Linux AIO sucks less

Posted by Christopher Smith Sun, 30 Mar 2008 16:11:00 GMT

So, the last little while on the Zumastor project, I’ve been working on integrating AIO in to the code base in order to absorb some of the latency penalty that we experience from disk seeks.

Critical for this was getting AIO to work with poll(2), because the ddsnapd daemon follows the tried-and-true “poll then do something” loop that allows for efficient, scalable, and relatively simple Unix server design. Unfortunately (or fortunately, if you are familiar with POSIX ;-), Linux’s native AIO doesn’t follow the POSIX AIO spec, and instead implements it’s own event queue for notification of completion of IO operations. This event queue isn’t exposed as a file, so you can’t poll it. So, I hacked together a library that spawns a separate thread which does nothing but read in events and copy them out to a pipe, so that the main thread can poll said pipe just like any other file descriptor. Ugly? Yes. Wasteful? Yes. Easier to work with than the apparent alternatives? Yes.

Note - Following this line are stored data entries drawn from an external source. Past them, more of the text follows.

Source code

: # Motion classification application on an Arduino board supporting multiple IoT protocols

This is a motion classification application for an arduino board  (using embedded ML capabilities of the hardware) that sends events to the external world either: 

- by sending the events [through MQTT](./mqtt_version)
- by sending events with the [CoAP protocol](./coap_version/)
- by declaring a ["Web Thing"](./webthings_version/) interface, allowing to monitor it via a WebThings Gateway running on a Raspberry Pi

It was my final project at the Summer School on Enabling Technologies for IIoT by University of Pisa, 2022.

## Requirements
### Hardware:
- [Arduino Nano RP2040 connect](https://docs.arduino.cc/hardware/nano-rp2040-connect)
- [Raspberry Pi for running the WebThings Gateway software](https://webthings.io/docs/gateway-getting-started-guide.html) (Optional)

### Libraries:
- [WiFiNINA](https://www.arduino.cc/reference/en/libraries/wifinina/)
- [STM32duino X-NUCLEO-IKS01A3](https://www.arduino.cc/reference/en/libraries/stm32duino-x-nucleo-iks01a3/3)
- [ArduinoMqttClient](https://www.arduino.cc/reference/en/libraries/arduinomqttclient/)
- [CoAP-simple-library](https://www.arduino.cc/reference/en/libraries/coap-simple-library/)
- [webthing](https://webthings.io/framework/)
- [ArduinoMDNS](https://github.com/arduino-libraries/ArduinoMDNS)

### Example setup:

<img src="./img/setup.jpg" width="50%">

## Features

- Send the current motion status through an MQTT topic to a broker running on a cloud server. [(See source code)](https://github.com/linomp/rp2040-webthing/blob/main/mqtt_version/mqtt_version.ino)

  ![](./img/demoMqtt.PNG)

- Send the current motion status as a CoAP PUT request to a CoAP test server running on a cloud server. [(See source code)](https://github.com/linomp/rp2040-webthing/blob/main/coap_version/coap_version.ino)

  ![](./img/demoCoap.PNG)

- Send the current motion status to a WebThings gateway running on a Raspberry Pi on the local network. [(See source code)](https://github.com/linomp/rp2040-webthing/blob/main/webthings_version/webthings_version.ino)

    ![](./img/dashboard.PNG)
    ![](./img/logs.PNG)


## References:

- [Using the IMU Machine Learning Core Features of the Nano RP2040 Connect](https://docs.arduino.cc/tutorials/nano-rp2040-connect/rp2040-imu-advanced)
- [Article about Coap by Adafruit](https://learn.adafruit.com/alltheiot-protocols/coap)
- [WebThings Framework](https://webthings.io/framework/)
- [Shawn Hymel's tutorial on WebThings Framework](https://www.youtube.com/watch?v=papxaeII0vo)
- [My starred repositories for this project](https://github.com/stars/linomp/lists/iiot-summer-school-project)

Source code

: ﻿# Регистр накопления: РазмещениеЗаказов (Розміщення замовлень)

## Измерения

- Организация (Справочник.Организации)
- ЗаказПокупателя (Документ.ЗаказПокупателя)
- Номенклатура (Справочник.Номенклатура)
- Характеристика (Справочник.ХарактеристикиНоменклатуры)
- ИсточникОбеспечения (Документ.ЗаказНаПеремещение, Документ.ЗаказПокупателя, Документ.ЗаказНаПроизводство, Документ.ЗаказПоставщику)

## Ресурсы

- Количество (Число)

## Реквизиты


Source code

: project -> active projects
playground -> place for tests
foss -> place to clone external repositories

I got most of the way through the process. I discovered what appears to be some kind of race condition in AIO where the vast majority of the time I was losing completion events if I submitted multiple IO requests at once. I still haven’t tracked it down, but while looking for possible sources of the problem, I discovered a heretofore unknown (well, by those of us on the project at least) syscall: eventfd(2).

eventfd does for AIO what signalfd(2) does for signals. In other words: it does the obvious thing that we wanted in the first place but were too mentally challenged to find. The moral of the story: even if you think a Linux API (AIO in this case) sucks, expect it to suck less, and question why when it doesn’t.